The block red-lettered message had popped into his consciousness without his realizing he was trying to save something to memory in the first place. That’s the way the human mind works. If something is memorable enough, it gets temporararily shelved for possible future reference. While something else, that doesn’t pass the memory-worthy test, gets thoughtlessly tossed away, never again for you to recall, no matter how hard you try. As memories pass the test of time, they become part of your special collection, carefully curated right up to the day you die, or in the case of an uploaded mind, forever after.
The warning message sent a shudder through his neural net. If something was wrong with his memory, he was in big trouble. He lived in memory. He was memory. He had to be able to read from it and write to it constantly, or he might as well be embedded in a huge
iron ingot, floating in space, which some might say described his current situation even if his memory were performing faultlessly. How could he be out of memory on the first day of the mission? There should be enough unoccupied long term memory to save hundreds of years of experiences to come, thousands with compression. If that memory were damaged, he would have no future. And if his historic memories were also at risk, which his erratic reminiscences a few minutes before had suggested, then he might lose touch with his past. That would leave him with only the present. But what if his short term memory were also deficient? It seemed to be working, but then how could he be sure? He may have already forgotten things that happened a few minutes ago. Important things. His consciousness might be trapped in a shrinking range of short term memory!
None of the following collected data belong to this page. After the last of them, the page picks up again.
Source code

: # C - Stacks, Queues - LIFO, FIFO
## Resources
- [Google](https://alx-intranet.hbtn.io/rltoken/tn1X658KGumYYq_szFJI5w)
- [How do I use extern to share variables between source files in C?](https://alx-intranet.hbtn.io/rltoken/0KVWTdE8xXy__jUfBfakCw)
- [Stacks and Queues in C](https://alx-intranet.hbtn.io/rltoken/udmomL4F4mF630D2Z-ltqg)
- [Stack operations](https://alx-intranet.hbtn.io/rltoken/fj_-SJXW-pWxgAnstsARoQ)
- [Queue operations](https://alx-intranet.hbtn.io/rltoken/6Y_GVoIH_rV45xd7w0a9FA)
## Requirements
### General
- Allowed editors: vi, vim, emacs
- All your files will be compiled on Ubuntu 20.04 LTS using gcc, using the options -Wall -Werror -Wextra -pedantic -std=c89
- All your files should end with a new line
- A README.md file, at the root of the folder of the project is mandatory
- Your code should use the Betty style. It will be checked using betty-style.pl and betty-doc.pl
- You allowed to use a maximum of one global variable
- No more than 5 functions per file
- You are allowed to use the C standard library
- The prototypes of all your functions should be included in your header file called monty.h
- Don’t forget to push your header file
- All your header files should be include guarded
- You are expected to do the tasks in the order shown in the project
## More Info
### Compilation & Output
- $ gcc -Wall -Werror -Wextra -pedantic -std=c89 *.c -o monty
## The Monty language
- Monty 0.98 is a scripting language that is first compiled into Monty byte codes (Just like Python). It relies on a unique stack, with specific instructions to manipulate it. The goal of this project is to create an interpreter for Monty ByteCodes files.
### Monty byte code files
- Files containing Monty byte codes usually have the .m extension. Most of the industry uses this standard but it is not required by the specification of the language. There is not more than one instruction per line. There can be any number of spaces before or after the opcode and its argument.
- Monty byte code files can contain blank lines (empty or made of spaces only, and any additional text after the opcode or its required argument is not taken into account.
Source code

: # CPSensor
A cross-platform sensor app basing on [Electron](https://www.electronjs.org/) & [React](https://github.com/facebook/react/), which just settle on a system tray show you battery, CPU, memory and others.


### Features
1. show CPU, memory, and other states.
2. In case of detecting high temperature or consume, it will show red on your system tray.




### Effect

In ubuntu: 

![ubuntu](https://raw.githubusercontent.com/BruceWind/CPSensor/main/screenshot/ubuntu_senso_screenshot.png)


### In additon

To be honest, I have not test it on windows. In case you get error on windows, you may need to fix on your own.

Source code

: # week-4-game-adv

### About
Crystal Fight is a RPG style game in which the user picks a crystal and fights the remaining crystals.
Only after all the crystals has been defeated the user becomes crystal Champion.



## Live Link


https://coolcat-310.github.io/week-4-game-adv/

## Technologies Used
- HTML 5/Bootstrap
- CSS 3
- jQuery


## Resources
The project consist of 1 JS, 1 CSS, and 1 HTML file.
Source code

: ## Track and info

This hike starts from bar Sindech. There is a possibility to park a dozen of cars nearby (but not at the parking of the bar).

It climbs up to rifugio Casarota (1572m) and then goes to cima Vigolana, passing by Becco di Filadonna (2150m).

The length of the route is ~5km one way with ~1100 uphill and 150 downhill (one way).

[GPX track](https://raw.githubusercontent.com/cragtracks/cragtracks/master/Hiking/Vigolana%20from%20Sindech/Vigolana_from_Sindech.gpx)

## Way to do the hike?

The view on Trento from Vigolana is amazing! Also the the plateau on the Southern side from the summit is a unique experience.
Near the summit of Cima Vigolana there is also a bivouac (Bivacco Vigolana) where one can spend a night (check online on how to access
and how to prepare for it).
He had been feeling dizzy and disoriented already from his operation a scant three hours ago – the so-called “upload,” in which his brain was infused with nanoparticles, which made electronic copies of his neurons, which were transmitted to the ship’s computer – but this, this memory emergency, made him positively panic stricken.
He knew he wasn’t doing himself any good by running scared, so he tried to remember what the instructors back at Tyuratam, the great Russian spaceport in Kazakhstan, had told the cosmonauts to
do in moments of agitation and distress. How had they put it? It was a mnemonic or a little phrase. Something about slowing down. Slowing down and standing up? Standing down and suiting up? Close. Slow down and suit up? That was it. He reduced the speed of his mental processing to that of a biological human, and he activated his avatar. Now you might ask, what is the point of copying a human mind to a computer capable of overclocking it to run many, many, many times faster, thereby multiplying its cognitive output to that of a virtual football stadium-full of egghead professors, if you end up having to dial down its processing speed to that of the original human donor’s brain because the uploaded mind is dizzy? Good question.